What you should do: Give the data below again exactly, and drop each picture from it.

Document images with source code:

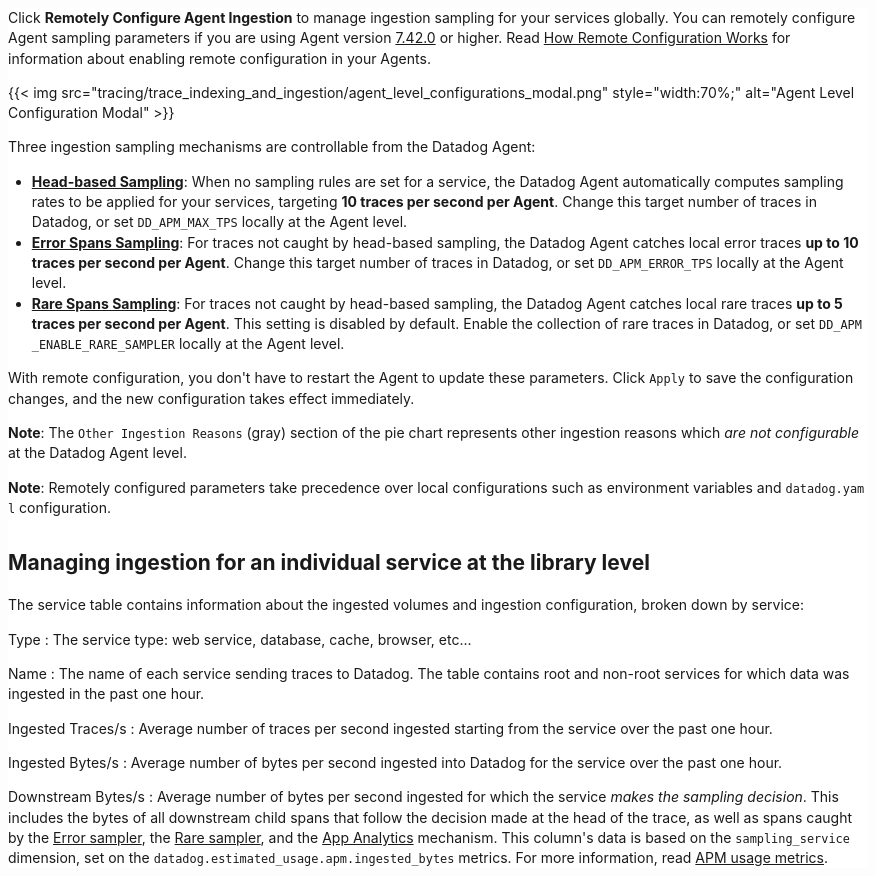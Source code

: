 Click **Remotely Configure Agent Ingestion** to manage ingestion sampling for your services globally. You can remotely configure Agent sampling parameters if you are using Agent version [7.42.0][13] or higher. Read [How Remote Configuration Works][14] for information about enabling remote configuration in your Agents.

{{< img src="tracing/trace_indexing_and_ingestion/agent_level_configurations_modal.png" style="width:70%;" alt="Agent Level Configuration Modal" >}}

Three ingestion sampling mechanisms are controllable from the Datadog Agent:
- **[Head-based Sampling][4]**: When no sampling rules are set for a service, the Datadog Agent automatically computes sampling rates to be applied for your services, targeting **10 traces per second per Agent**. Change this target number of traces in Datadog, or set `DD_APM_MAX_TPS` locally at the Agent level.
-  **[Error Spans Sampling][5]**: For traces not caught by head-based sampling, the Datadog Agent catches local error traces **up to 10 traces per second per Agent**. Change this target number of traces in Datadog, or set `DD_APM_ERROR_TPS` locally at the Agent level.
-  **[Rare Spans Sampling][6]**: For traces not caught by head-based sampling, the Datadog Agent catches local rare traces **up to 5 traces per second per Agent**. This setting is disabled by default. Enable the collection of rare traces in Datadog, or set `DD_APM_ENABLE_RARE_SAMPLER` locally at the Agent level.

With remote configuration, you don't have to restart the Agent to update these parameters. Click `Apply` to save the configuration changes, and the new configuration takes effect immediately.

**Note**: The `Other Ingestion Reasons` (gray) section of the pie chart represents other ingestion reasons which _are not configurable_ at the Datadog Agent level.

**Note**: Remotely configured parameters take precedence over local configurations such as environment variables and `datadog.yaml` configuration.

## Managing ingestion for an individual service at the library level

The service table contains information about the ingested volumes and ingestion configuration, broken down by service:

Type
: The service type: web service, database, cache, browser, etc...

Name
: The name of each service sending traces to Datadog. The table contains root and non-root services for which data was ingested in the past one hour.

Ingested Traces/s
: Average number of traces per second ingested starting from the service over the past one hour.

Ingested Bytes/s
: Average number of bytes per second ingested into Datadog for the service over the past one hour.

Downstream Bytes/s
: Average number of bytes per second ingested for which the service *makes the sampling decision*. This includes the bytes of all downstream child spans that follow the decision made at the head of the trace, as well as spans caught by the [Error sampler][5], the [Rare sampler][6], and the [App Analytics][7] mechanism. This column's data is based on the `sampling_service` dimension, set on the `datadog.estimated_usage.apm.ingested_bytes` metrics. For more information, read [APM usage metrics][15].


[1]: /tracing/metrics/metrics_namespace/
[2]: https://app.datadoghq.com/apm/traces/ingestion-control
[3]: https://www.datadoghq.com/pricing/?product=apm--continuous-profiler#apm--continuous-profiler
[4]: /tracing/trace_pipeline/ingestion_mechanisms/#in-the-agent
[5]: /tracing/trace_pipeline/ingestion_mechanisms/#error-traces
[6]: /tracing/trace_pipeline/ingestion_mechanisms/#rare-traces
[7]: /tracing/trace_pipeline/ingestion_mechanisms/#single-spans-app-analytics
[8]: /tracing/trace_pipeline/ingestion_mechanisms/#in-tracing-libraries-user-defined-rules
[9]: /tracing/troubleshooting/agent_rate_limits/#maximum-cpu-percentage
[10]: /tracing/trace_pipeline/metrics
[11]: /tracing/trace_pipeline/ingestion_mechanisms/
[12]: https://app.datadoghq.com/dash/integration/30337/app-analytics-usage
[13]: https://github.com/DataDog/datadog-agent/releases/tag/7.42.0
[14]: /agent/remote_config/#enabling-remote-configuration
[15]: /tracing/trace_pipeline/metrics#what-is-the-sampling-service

Written response:
Source code

: Click **Remotely Configure Agent Ingestion** to manage ingestion sampling for your services globally. You can remotely configure Agent sampling parameters if you are using Agent version [7.42.0][13] or higher. Read [How Remote Configuration Works][14] for information about enabling remote configuration in your Agents.

{{< img src="tracing/trace_indexing_and_ingestion/agent_level_configurations_modal.png" style="width:70%;" alt="Agent Level Configuration Modal" >}}

Three ingestion sampling mechanisms are controllable from the Datadog Agent:
- **[Head-based Sampling][4]**: When no sampling rules are set for a service, the Datadog Agent automatically computes sampling rates to be applied for your services, targeting **10 traces per second per Agent**. Change this target number of traces in Datadog, or set `DD_APM_MAX_TPS` locally at the Agent level.
-  **[Error Spans Sampling][5]**: For traces not caught by head-based sampling, the Datadog Agent catches local error traces **up to 10 traces per second per Agent**. Change this target number of traces in Datadog, or set `DD_APM_ERROR_TPS` locally at the Agent level.
-  **[Rare Spans Sampling][6]**: For traces not caught by head-based sampling, the Datadog Agent catches local rare traces **up to 5 traces per second per Agent**. This setting is disabled by default. Enable the collection of rare traces in Datadog, or set `DD_APM_ENABLE_RARE_SAMPLER` locally at the Agent level.

With remote configuration, you don't have to restart the Agent to update these parameters. Click `Apply` to save the configuration changes, and the new configuration takes effect immediately.

**Note**: The `Other Ingestion Reasons` (gray) section of the pie chart represents other ingestion reasons which _are not configurable_ at the Datadog Agent level.

**Note**: Remotely configured parameters take precedence over local configurations such as environment variables and `datadog.yaml` configuration.

## Managing ingestion for an individual service at the library level

The service table contains information about the ingested volumes and ingestion configuration, broken down by service:

Type
: The service type: web service, database, cache, browser, etc...

Name
: The name of each service sending traces to Datadog. The table contains root and non-root services for which data was ingested in the past one hour.

Ingested Traces/s
: Average number of traces per second ingested starting from the service over the past one hour.

Ingested Bytes/s
: Average number of bytes per second ingested into Datadog for the service over the past one hour.

Downstream Bytes/s
: Average number of bytes per second ingested for which the service *makes the sampling decision*. This includes the bytes of all downstream child spans that follow the decision made at the head of the trace, as well as spans caught by the [Error sampler][5], the [Rare sampler][6], and the [App Analytics][7] mechanism. This column's data is based on the `sampling_service` dimension, set on the `datadog.estimated_usage.apm.ingested_bytes` metrics. For more information, read [APM usage metrics][15].


[1]: /tracing/metrics/metrics_namespace/
[2]: https://app.datadoghq.com/apm/traces/ingestion-control
[3]: https://www.datadoghq.com/pricing/?product=apm--continuous-profiler#apm--continuous-profiler
[4]: /tracing/trace_pipeline/ingestion_mechanisms/#in-the-agent
[5]: /tracing/trace_pipeline/ingestion_mechanisms/#error-traces
[6]: /tracing/trace_pipeline/ingestion_mechanisms/#rare-traces
[7]: /tracing/trace_pipeline/ingestion_mechanisms/#single-spans-app-analytics
[8]: /tracing/trace_pipeline/ingestion_mechanisms/#in-tracing-libraries-user-defined-rules
[9]: /tracing/troubleshooting/agent_rate_limits/#maximum-cpu-percentage
[10]: /tracing/trace_pipeline/metrics
[11]: /tracing/trace_pipeline/ingestion_mechanisms/
[12]: https://app.datadoghq.com/dash/integration/30337/app-analytics-usage
[13]: https://github.com/DataDog/datadog-agent/releases/tag/7.42.0
[14]: /agent/remote_config/#enabling-remote-configuration
[15]: /tracing/trace_pipeline/metrics#what-is-the-sampling-service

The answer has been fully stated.